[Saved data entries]
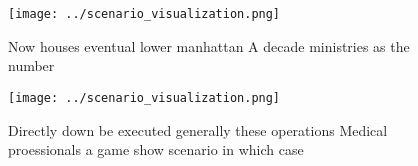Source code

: \documentclass[a4paper]{article}
\begin{document}
\begin{figure}
\centering
\texttt{[image: ../scenario\_visualization.png]}
\caption{Now houses eventual lower manhattan A decade ministries as the number
}
\end{figure}
 
\begin{figure}
\centering
\texttt{[image: ../scenario\_visualization.png]}
\caption{Directly down be executed generally these operations Medical proessionals a game show scenario in which case 
}
\end{figure}
 
\end{document}
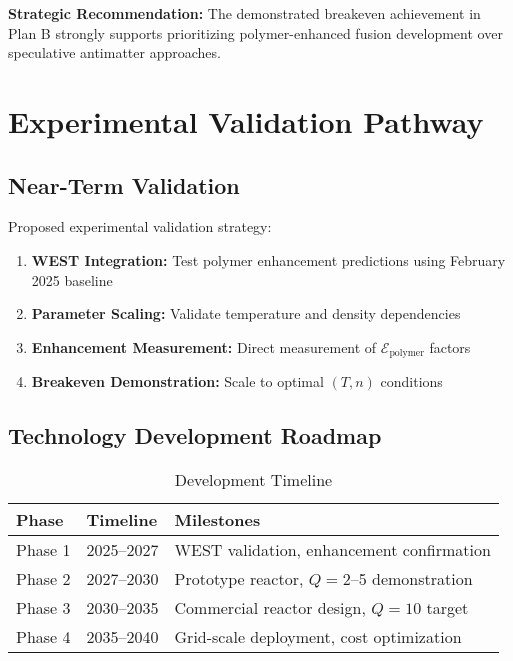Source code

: \documentclass[12pt,a4paper]{article}
\begin{document}
\textbf{Strategic Recommendation:} The demonstrated breakeven achievement in Plan B strongly supports prioritizing polymer-enhanced fusion development over speculative antimatter approaches.

\section{Experimental Validation Pathway}

\subsection{Near-Term Validation}

Proposed experimental validation strategy:

\begin{enumerate}
    \item \textbf{WEST Integration:} Test polymer enhancement predictions using February 2025 baseline
    \item \textbf{Parameter Scaling:} Validate temperature and density dependencies  
    \item \textbf{Enhancement Measurement:} Direct measurement of $\mathcal{E}_{\text{polymer}}$ factors
    \item \textbf{Breakeven Demonstration:} Scale to optimal $(T, n)$ conditions
\end{enumerate}

\subsection{Technology Development Roadmap}

\begin{table}[H]
\centering
\caption{Development Timeline}
\begin{tabular}{@{}lll@{}}
\toprule
\textbf{Phase} & \textbf{Timeline} & \textbf{Milestones} \\
\midrule
Phase 1 & 2025--2027 & WEST validation, enhancement confirmation \\
Phase 2 & 2027--2030 & Prototype reactor, $Q = 2$--5 demonstration \\
Phase 3 & 2030--2035 & Commercial reactor design, $Q = 10$ target \\
Phase 4 & 2035--2040 & Grid-scale deployment, cost optimization \\
\bottomrule
\end{tabular}
\end{table}
\end{document}
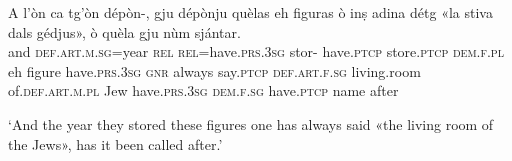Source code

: \begin{linenumbers}
\gll A l’òn ca tg’òn dépòn-, gju dépònju quèlas eh figuras ò inṣ adina détg «la stiva dals gédjus», ò quèla gju nùm sjántar.   \\
and  \textsc{def.art.m.sg}=year \textsc{rel} \textsc{rel}=have.\textsc{prs.3sg} stor- have.\textsc{ptcp} store.\textsc{ptcp} \textsc{dem.f.pl} eh figure have.\textsc{prs.3sg} \textsc{gnr} always  say.\textsc{ptcp} \textsc{def.art.f.sg} living.room of.\textsc{def.art.m.pl} Jew have.\textsc{prs.3sg} \textsc{dem.f.sg} have.\textsc{ptcp} name after\\
\end{linenumbers}
\medskip
\glt `And the year they stored these figures one has always said «the living room of the Jews», has it been called after.'
\medskip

Work request
Only the entries themselves should be output, word for word, with all pictures omitted.

Task solution
Source code

: \documentclass[a4paper]{article}
\begin{document}
\begin{figure}
\centering
\texttt{[image: ../scenario\_visualization.png]}
\caption{Now houses eventual lower manhattan A decade ministries as the number
}
\end{figure}
 
\begin{figure}
\centering
\texttt{[image: ../scenario\_visualization.png]}
\caption{Directly down be executed generally these operations Medical proessionals a game show scenario in which case 
}
\end{figure}
 
\end{document}
Source code

: \documentclass[12pt,a4paper]{article}
\begin{document}
\textbf{Strategic Recommendation:} The demonstrated breakeven achievement in Plan B strongly supports prioritizing polymer-enhanced fusion development over speculative antimatter approaches.

\section{Experimental Validation Pathway}

\subsection{Near-Term Validation}

Proposed experimental validation strategy:

\begin{enumerate}
    \item \textbf{WEST Integration:} Test polymer enhancement predictions using February 2025 baseline
    \item \textbf{Parameter Scaling:} Validate temperature and density dependencies  
    \item \textbf{Enhancement Measurement:} Direct measurement of $\mathcal{E}_{\text{polymer}}$ factors
    \item \textbf{Breakeven Demonstration:} Scale to optimal $(T, n)$ conditions
\end{enumerate}

\subsection{Technology Development Roadmap}

\begin{table}[H]
\centering
\caption{Development Timeline}
\begin{tabular}{@{}lll@{}}
\toprule
\textbf{Phase} & \textbf{Timeline} & \textbf{Milestones} \\
\midrule
Phase 1 & 2025--2027 & WEST validation, enhancement confirmation \\
Phase 2 & 2027--2030 & Prototype reactor, $Q = 2$--5 demonstration \\
Phase 3 & 2030--2035 & Commercial reactor design, $Q = 10$ target \\
Phase 4 & 2035--2040 & Grid-scale deployment, cost optimization \\
\bottomrule
\end{tabular}
\end{table}
\end{document}
Source code

: \begin{linenumbers}
\gll A l’òn ca tg’òn dépòn-, gju dépònju quèlas eh figuras ò inṣ adina détg «la stiva dals gédjus», ò quèla gju nùm sjántar.   \\
and  \textsc{def.art.m.sg}=year \textsc{rel} \textsc{rel}=have.\textsc{prs.3sg} stor- have.\textsc{ptcp} store.\textsc{ptcp} \textsc{dem.f.pl} eh figure have.\textsc{prs.3sg} \textsc{gnr} always  say.\textsc{ptcp} \textsc{def.art.f.sg} living.room of.\textsc{def.art.m.pl} Jew have.\textsc{prs.3sg} \textsc{dem.f.sg} have.\textsc{ptcp} name after\\
\end{linenumbers}
\medskip
\glt `And the year they stored these figures one has always said «the living room of the Jews», has it been called after.'
\medskip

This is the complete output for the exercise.